Paylaş
Herve Abajoli’den söz ediyoruz.
Kentin en eski sakinlerinden, Laventen bir aileden geliyor Herve.
1962 doğumlu...
Geçmişte çok parlak bir işadamıydı, şimdilerde ise içe dönük bir yaşamı var.
Son birkaç yıldır bir roman üzerine çalışıyordu.
Yakın çevresi, onun bu süreçteki çabalarına şahit...
Birkaç yabancı dile hakimiyetinin de katkısıyla, öteden beri biriktirilerek oluşmuş muazzam bir entelektüeliteden çok özel şeyler oluşacağı kesindi.
Neticede roman tamamlandı.
Şu anda “Büyük Sır Üstadı” adıyla satışa sunuldu.
Kendi adımıza bir edebiyat eseri için yorum yapmaya ve tavsiyede bulunmaya kalkışacak kadar “hadsiz” değiliz.
Ancak referans kabul edilen kişilerin, bahse konu romana yaklaşımlarını görünce farklı bir durumla karşı karşıya olduğumuzu da kavrayabiliyoruz.
Türk edebiyatının kutuplarından İhsan Oktay Anar, hiç kimseyi ve hiçbir romanı bu denli kolayından ve mesnetsiz önemsemez, övmez. Yine Türkiye’nin en yetkin roman ve senaryo yazarlarından Ahmet Yurdakul’un “çok ciddi bir olayla karşı karşıyayız” şeklinde bir yorumuna tesadüf edemezsiniz.

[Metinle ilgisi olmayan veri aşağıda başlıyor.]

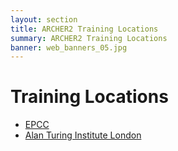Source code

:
 ```yaml
---
layout: section
title: ARCHER2 Training Locations
summary: ARCHER2 Training Locations
banner: web_banners_05.jpg
---
```


# Training Locations

* [EPCC](epcc.html)
* [Alan Turing Institute London](ati.html)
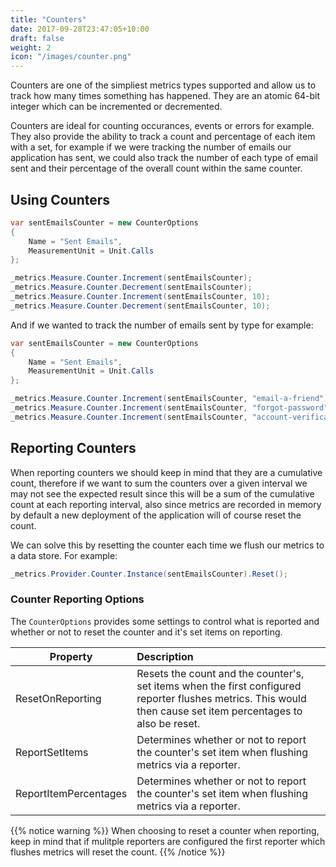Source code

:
```yaml
---
title: "Counters"
date: 2017-09-28T23:47:05+10:00
draft: false
weight: 2
icon: "/images/counter.png"
---
```


Counters are one of the simpliest metrics types supported and allow us to track how many times something has happened. They are an atomic 64-bit integer which can be incremented or decremented.

Counters are ideal for counting occurances, events or errors for example. They also provide the ability to track a count and percentage of each item with a set, for example if we were tracking the number of emails our application has sent, we could also track the number of each type of email sent and their percentage of the overall count within the same counter.

## Using Counters

```csharp
var sentEmailsCounter = new CounterOptions
{
    Name = "Sent Emails",
    MeasurementUnit = Unit.Calls
};

_metrics.Measure.Counter.Increment(sentEmailsCounter);
_metrics.Measure.Counter.Decrement(sentEmailsCounter);
_metrics.Measure.Counter.Increment(sentEmailsCounter, 10);
_metrics.Measure.Counter.Decrement(sentEmailsCounter, 10);
```

And if we wanted to track the number of emails sent by type for example:

```csharp
var sentEmailsCounter = new CounterOptions
{
    Name = "Sent Emails",
    MeasurementUnit = Unit.Calls
};

_metrics.Measure.Counter.Increment(sentEmailsCounter, "email-a-friend");
_metrics.Measure.Counter.Increment(sentEmailsCounter, "forgot-password");
_metrics.Measure.Counter.Increment(sentEmailsCounter, "account-verification");
```

## Reporting Counters

When reporting counters we should keep in mind that they are a cumulative count, therefore if we want to sum the counters over a given interval we may not see the expected result since this will be a sum of the cumulative count at each reporting interval, also since metrics are recorded in memory by default a new deployment of the application will of course reset the count.

We can solve this by resetting the counter each time we flush our metrics to a data store. For example:

```csharp
_metrics.Provider.Counter.Instance(sentEmailsCounter).Reset();
```

### Counter Reporting Options

The `CounterOptions` provides some settings to control what is reported and whether or not to reset the counter and it's set items on reporting.

|Property|Description|
|------|:--------|
|ResetOnReporting|Resets the count and the counter's, set items when the first configured reporter flushes metrics. This would then cause set item percentages to also be reset.
|ReportSetItems|Determines whether or not to report the counter's set item when flushing metrics via a reporter.
|ReportItemPercentages|Determines whether or not to report the counter's set item when flushing metrics via a reporter.

{{% notice warning %}}
When choosing to reset a counter when reporting, keep in mind that if mulitple reporters are configured the first reporter which flushes metrics will reset the count.
{{% /notice %}}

Esasında “roman” türü, şayet başarılı ve kalıcı olma iddiası taşıyorsa, içindeki örgüyü; tarih, sosyoloji, psikoloji, iktisat, felsefe, coğrafya, antropoloji, fütürizm ve benzer disiplinlerle destekleyerek, bütünlüklü bir teze dönüştürüyor olması gerekir.
Romanın hangi zamanda geçtiği önem taşımaz.
Edebiyat eseri iddiası taşıyan romanlar, bugünü gözlediği gibi, geleceğe dair de toplumsal ve bireysel mesajlar içerir.
Herve Abajoli eline kalem almadan çok önce “yola” çıkmış ve mayalamaya başlamış kişilik. Bu sebeple romana dair o analitik olgunluğu hemen hissediyorsunuz.
Bu eserin tanıtımı henüz başlamadı.
Türkiye’de bir yeni yazar ve yeni kitapla ilgili yayınevi ve dağıtım problemleri, maalesef içler acısıdır.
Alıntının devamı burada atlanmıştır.